Leamington Chamber‘s expanding strings produced a most effective and infectious lilting first movement to his Serenade, a contemplative slow movement and a big last movement finishing flourish.
David Whitaker and Eleanor Robson lead their respective cello and violin sections with increasing confidence. Confidence too, is exuded Richard Laing who conducts in the most uncomplicated manner allowing his strings to flourish, at times seraphically floating, never allowing speeds to drag.

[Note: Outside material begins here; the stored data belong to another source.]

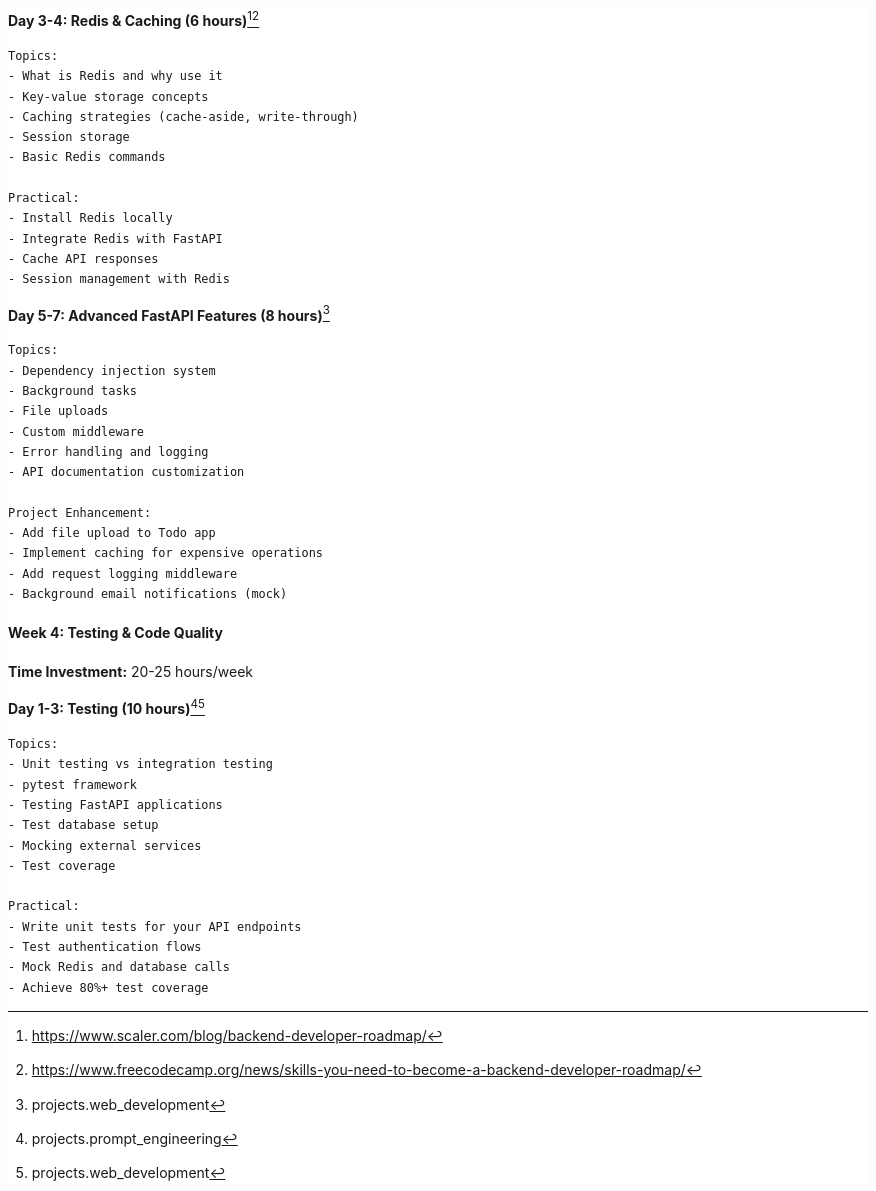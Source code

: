 **Day 3-4: Redis \& Caching (6 hours)**[^9][^10]

```
Topics:
- What is Redis and why use it
- Key-value storage concepts
- Caching strategies (cache-aside, write-through)
- Session storage
- Basic Redis commands

Practical:
- Install Redis locally
- Integrate Redis with FastAPI
- Cache API responses
- Session management with Redis
```

**Day 5-7: Advanced FastAPI Features (8 hours)**[^5]

```
Topics:
- Dependency injection system
- Background tasks
- File uploads
- Custom middleware
- Error handling and logging
- API documentation customization

Project Enhancement:
- Add file upload to Todo app
- Implement caching for expensive operations
- Add request logging middleware
- Background email notifications (mock)
```


#### Week 4: Testing \& Code Quality

**Time Investment:** 20-25 hours/week

**Day 1-3: Testing (10 hours)**[^4][^5]

```
Topics:
- Unit testing vs integration testing
- pytest framework
- Testing FastAPI applications
- Test database setup
- Mocking external services
- Test coverage

Practical:
- Write unit tests for your API endpoints
- Test authentication flows
- Mock Redis and database calls
- Achieve 80%+ test coverage
```


[^1]: programming.pattern_practice
[^2]: projects.algorithm_tools
[^3]: work.occupation
[^4]: projects.prompt_engineering
[^5]: projects.web_development
[^6]: projects.task_management
[^7]: https://roadmap.sh/backend
[^8]: https://www.geeksforgeeks.org/websites-apps/backend-developer-roadmap/
[^9]: https://www.scaler.com/blog/backend-developer-roadmap/
[^10]: https://www.freecodecamp.org/news/skills-you-need-to-become-a-backend-developer-roadmap/
[^11]: https://www.linkedin.com/pulse/roadmap-mastering-fastapi-manikandan-parasuraman-w1zkc
[^12]: https://briansigafoos.com/ml-fast-api/
[^13]: https://www.youtube.com/watch?v=398DuQbQJq0
[^14]: https://www.freecodecamp.org/news/deploy-fastapi-postgresql-app-on-render/
[^15]: https://redis.io/learn/develop/python/fastapi
[^16]: https://roadmap.sh/redis
[^17]: https://neptune.ai/blog/mlops-tools-platforms-landscape
[^18]: https://www.evidentlyai.com/blog/fastapi-tutorial
[^19]: https://masteringbackend.com/posts/backend-development-ultimate-guide
[^20]: https://cdn.codewithmosh.com/image/upload/v1721773293/guides/backend-roadmap-v2.pdf
[^21]: https://www.boot.dev/tracks/backend
[^22]: https://www.guvi.in/blog/backend-development-roadmap/
[^23]: https://roadmap.sh
[^24]: https://www.youtube.com/watch?v=OeEHJgzqS1k
[^25]: https://www.sharpener.tech/blog/backend-development-roadmap/
[^26]: https://blog.devgenius.io/zero-friction-fastapi-postgres-template-2025-for-every-side-project-69d4b30f7d89
[^27]: https://dev.to/codewithshahan/skills-to-become-a-backend-developer-in-6-months-roadmap-4li3
[^28]: https://masteringbackend.com/posts/how-to-become-a-backend-developer
[^29]: https://www.reddit.com/r/FastAPI/comments/1hmbenw/scalable_and_minimalistic_fastapi_postgresql/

Arguably the greatest of the romantic cello concertos – Dvorak’s B minor concerto – was Oliver Coates choice for a solo performance. This month he won the prestigious Royal Philharmonic Society Award for Young Artists. The gorgeous opening theme from the horns is developed by the cello and then picked up by the clarinets and oboes. Both Bernard Sutton and Anne Hagyard excelled supporting Coates in this, Dvorak’s impassioned hymn to his homeland and tribute to his recently deceased sister-in-law. Coates gave a truly moving performance, the plaintive ending bringing the concert to a fine close.
Separating Elgar from Dvorak, we were offered the second full performance of Ivor McGregor’s Symphony No 1. Born in Leamington, a graduate of the Royal College of Music, he now bases himself in Birmingham, alongside our own Howard Skempton, to compose and freelance as a violinist. In the programme notes, Ivor writes about his symphony being a “psychological journey with each movement taking a mood or state of mind as a starting point and evolving it through time”.
Flutes develop the opening themes, complemented by other wind instruments, particularly bassoons and clarinets, subsequently echoed by the strings. McGregor builds big crescendos in both first and second movements before the flourish to close the symphony. We will hear this again, I have no doubt.